Las terapias dirigidas que se usan para tratar el cáncer implican golpear una bala específica, un medicamento, en las células que funcionan mal (células cancerosas), mientras se ahorra tejido sano. La medicina tiene grandes esperanzas para la terapia dirigida contra el cáncer.

La terapia molecular dirigida es un gran avance en el tratamiento del cáncer. Suponiendo, en términos simplificados, que el cáncer es una pérdida de control corporal durante el curso de los procesos metabólicos en la célula, potencialmente cada elemento de la cadena de reacción responsable de esta característica anormal de la célula puede convertirse en un objetivo para la terapia oncológica moderna. Los dos grupos más importantes de medicamentos contra el cáncer utilizados actualmente son los anticuerpos monoclonales y los inhibidores de tirosina quinasa de molécula pequeña.

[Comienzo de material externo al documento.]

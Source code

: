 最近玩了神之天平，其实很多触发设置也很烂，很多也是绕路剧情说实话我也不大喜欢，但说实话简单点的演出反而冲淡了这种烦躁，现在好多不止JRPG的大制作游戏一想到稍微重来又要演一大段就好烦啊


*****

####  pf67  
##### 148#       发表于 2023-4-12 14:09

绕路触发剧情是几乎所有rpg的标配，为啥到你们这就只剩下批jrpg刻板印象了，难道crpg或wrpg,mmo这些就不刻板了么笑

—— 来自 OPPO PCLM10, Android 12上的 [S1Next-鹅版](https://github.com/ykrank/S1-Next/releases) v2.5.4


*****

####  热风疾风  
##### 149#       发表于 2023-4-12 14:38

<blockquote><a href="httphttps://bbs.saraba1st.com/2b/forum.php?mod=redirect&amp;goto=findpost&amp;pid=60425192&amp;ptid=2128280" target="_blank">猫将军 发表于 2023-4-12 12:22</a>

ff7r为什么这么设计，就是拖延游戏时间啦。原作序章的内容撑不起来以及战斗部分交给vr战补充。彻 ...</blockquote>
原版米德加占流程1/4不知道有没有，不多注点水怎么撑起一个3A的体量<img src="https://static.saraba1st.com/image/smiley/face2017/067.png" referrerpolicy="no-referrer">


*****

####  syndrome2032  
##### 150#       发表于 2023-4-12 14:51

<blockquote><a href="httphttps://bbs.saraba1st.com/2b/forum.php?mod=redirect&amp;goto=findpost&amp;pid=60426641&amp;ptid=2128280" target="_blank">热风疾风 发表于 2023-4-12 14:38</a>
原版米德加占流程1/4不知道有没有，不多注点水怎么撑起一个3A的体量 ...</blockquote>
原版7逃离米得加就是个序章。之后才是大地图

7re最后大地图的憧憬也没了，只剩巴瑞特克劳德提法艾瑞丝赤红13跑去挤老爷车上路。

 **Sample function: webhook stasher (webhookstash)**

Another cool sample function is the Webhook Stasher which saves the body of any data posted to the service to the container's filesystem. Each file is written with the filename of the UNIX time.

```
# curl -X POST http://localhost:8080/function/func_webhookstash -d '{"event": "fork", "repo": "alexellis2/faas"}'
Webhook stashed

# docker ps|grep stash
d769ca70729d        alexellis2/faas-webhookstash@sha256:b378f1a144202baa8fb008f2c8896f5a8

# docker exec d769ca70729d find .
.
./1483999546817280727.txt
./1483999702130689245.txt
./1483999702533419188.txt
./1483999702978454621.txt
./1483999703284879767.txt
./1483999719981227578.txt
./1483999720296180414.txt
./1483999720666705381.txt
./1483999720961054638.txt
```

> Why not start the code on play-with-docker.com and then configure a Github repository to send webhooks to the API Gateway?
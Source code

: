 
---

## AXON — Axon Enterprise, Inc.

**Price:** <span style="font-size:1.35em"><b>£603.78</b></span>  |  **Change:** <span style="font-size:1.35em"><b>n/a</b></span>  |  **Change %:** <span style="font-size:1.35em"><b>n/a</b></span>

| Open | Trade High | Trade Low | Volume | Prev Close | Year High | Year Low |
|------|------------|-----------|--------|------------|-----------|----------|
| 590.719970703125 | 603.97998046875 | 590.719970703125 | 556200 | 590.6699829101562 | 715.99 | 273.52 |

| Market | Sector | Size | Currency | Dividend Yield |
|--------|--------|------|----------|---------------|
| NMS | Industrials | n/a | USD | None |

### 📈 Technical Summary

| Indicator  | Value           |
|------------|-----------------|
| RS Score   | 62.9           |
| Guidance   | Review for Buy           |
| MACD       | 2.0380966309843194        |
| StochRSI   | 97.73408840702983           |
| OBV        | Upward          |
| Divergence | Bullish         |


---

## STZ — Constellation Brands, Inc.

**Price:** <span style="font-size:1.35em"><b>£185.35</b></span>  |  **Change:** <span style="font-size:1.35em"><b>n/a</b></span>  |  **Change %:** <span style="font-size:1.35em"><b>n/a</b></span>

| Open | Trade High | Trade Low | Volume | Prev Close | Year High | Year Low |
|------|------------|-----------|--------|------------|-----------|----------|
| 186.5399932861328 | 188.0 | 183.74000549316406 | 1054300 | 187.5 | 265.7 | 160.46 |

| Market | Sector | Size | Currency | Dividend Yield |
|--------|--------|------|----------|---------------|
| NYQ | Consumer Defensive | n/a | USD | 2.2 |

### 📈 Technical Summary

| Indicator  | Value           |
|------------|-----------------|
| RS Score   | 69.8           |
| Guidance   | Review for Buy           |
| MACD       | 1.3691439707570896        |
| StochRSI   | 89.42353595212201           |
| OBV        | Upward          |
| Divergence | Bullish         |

Tratamiento del cáncer: anticuerpos monoclonales

Se han encontrado proyecciones características, es decir, receptores, en la superficie de la mayoría de las células cancerosas, gracias a las cuales se comunican con el medio ambiente. Pueden unir ciertas partículas (por ejemplo, factor de crecimiento), transferir sustancias químicas e información (por ejemplo, sobre la división) a la célula y enviarlas al exterior (por ejemplo, solicitar alimentos). Este conocimiento permitió diseñar cuerpos monoclonales para bloquear el trabajo de los receptores de células cancerosas, evitando su funcionamiento.

Lea también:
Dieta durante y después de la quimioterapia: menú y reglas
Nuevas TERAPIAS están luchando cada vez más contra el CÁNCER
Cáncer de próstata: braquiterapia, radioterapia, hormonas y extirpación de próstata. Cómo …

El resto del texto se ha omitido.